予約が取りにくいことが、この宿の人気を何より雄弁に語っています。記念日プランではケーキやブーケの手配にも対応しており、サプライズを計画するなら予約時に相談を。客室の露天風呂から眺める弓ヶ浜の夕景は、二人の旅の記憶に長く残る一枚絵になるはずです。朝食の伊豆名産干物と炊きたてご飯も、旅の朝らしい清々しさがあります。
予約のコツとおすすめの過ごし方
下田・南伊豆の露天風呂付き客室は部屋数が限られた宿が多いため、人気シーズンの予約は計画的に。時期の選び方と現地での過ごし方のヒントをまとめました。
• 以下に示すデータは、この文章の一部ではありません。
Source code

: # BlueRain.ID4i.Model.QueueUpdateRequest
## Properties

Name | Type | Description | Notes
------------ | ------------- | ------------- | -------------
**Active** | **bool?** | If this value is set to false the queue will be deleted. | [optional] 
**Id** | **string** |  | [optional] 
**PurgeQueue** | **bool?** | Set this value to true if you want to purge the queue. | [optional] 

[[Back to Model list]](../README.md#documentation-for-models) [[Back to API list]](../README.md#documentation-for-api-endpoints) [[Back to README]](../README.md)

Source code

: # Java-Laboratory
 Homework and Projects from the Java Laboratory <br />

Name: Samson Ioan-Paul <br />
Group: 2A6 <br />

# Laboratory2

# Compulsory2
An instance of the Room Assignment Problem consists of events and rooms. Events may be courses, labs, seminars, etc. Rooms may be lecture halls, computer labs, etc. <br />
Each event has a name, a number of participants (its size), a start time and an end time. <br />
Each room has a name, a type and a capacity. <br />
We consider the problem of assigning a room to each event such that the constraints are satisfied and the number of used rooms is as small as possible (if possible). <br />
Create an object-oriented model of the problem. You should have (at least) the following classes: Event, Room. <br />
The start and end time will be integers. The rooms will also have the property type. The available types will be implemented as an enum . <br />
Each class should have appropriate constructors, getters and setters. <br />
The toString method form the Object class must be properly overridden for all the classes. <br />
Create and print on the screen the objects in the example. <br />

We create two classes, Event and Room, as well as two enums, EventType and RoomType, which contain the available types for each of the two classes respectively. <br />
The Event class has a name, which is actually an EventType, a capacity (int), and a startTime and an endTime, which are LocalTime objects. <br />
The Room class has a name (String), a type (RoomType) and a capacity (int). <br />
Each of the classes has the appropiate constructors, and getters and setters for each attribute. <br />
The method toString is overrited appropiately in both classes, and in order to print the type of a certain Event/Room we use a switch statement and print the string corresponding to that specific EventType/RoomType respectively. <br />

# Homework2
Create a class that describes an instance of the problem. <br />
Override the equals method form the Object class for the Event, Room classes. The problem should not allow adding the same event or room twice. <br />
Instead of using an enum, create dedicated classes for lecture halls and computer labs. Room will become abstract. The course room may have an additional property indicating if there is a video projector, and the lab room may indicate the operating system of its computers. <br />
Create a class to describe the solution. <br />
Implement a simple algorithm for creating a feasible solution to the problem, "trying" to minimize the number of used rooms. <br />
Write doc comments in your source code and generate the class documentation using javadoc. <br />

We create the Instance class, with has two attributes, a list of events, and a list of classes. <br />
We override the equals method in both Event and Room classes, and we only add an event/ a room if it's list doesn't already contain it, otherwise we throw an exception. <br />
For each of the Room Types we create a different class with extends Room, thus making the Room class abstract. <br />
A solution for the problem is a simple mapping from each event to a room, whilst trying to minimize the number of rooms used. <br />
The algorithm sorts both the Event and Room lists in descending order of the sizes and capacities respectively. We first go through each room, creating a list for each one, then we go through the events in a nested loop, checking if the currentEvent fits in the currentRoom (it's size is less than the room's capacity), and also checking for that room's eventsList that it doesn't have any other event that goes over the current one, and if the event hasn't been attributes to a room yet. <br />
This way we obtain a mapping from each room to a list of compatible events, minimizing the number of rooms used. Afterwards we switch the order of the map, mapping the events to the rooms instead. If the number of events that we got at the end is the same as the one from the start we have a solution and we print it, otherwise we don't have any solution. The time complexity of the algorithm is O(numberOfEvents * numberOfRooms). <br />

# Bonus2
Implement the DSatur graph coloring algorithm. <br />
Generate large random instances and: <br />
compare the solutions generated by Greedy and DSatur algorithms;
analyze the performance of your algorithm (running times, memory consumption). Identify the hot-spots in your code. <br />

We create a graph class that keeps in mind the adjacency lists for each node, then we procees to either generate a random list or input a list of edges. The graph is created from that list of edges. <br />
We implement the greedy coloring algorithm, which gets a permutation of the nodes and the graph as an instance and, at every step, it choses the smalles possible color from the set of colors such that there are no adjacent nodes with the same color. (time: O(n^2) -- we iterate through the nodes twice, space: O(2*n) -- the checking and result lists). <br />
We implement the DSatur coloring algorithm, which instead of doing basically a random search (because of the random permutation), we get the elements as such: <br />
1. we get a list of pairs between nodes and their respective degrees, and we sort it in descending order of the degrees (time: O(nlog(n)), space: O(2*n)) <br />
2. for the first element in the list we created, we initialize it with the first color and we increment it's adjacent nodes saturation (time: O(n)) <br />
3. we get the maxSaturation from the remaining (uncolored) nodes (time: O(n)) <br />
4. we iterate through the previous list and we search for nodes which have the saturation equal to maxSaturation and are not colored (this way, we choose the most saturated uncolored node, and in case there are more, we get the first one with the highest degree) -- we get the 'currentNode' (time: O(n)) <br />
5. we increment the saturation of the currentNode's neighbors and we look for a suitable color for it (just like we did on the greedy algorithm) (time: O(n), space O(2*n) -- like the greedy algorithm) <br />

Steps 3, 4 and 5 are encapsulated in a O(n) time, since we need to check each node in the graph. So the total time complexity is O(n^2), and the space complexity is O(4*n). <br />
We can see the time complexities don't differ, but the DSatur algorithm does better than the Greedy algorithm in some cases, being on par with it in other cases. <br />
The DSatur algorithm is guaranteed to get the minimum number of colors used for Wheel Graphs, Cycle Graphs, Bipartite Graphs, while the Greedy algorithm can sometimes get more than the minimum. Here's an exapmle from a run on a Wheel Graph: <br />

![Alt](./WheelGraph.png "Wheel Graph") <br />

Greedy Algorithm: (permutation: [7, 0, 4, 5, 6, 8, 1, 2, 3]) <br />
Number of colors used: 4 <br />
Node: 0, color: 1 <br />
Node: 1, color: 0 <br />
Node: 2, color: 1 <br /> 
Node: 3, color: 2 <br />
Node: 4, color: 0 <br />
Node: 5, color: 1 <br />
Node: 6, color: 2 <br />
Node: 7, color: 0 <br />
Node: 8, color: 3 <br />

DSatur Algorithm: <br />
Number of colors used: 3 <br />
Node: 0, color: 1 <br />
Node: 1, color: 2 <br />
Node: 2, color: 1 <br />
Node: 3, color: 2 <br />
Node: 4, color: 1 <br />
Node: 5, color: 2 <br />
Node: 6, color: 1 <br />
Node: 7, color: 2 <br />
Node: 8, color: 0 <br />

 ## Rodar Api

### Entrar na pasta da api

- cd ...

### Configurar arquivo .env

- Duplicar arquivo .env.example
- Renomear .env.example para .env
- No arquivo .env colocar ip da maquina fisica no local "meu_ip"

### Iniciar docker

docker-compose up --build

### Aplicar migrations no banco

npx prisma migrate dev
- GW・夏休み(7〜8月)は3ヶ月前の予約が安心。海水浴シーズンは特に埋まりやすい
- 冬(12〜2月)は爪木崎の水仙まつり(約300万本)と温泉を組み合わせた旅が人気
- 梅雨時期(6月)や秋の平日は比較的空きやすく、料金も落ち着くシーズン
- チェックイン前にペリーロード(約500m)を散策し、宿では湯と食事に集中するのが鉄板
- 翌朝は白浜海岸や弓ヶ浜の早朝散歩へ。冬場でも南伊豆は温暖で、朝日を浴びながら歩ける
- 金目鯛の煮付けは下田の名物。宿の料理だけでなく、下田港周辺の食堂でも楽しめる
- 龍宮窟は干潮時がベスト。事前に潮見表を確認しておくと、ハート型の地形をきれいに見られる
下田の貸切風呂は海を眺められるロケーションが魅力。潮風を感じながらの入浴は下田ならでは。ただし海沿いの露天は冬場に風が強くなるため、季節に応じて選びましょう。
よくある質問
Q. 下田で露天風呂付き客室のある宿はどこ?
「野の花亭こむらさき」は全5室すべてに源泉100%かけ流しの庭園露天風呂を備えた1日5組限定の宿。「下田大和館」は多々戸浜を一望する露天風呂付き客室を23室有し、オーシャンビューの開放感が抜群です。
Q. 下田温泉の泉質や効能は?
主に単純温泉(弱アルカリ性・高温泉)で、肌あたりが柔らかく刺激が少ないのが特徴です。塩分をほとんど含まないため石鹸やシャンプーの泡立ちもよく、湯冷めしにくいと言われています。神経痛・筋肉痛・疲労回復などに効能があります。
Q. 東京から下田へのアクセスは?
東京駅から特急「踊り子」で伊豆急下田駅まで約2時間40分、乗り換えなしで到着します。全席グリーン車の「サフィール踊り子」なら車窓と食事を楽しみながらの移動も可能。車の場合は東名高速・沼津ICから約2時間です。
Q. 下田のカップル旅行でおすすめの季節は?
冬(12〜2月)は爪木崎の水仙まつりや空いたビーチを二人占めできる穴場シーズン。春は河津桜の見頃と重なり、伊豆急沿線が華やぎます。夏は白浜海岸で海遊びも楽しめますが、宿の予約は早めに。秋は気候が安定し、ペリーロード散策に最適です。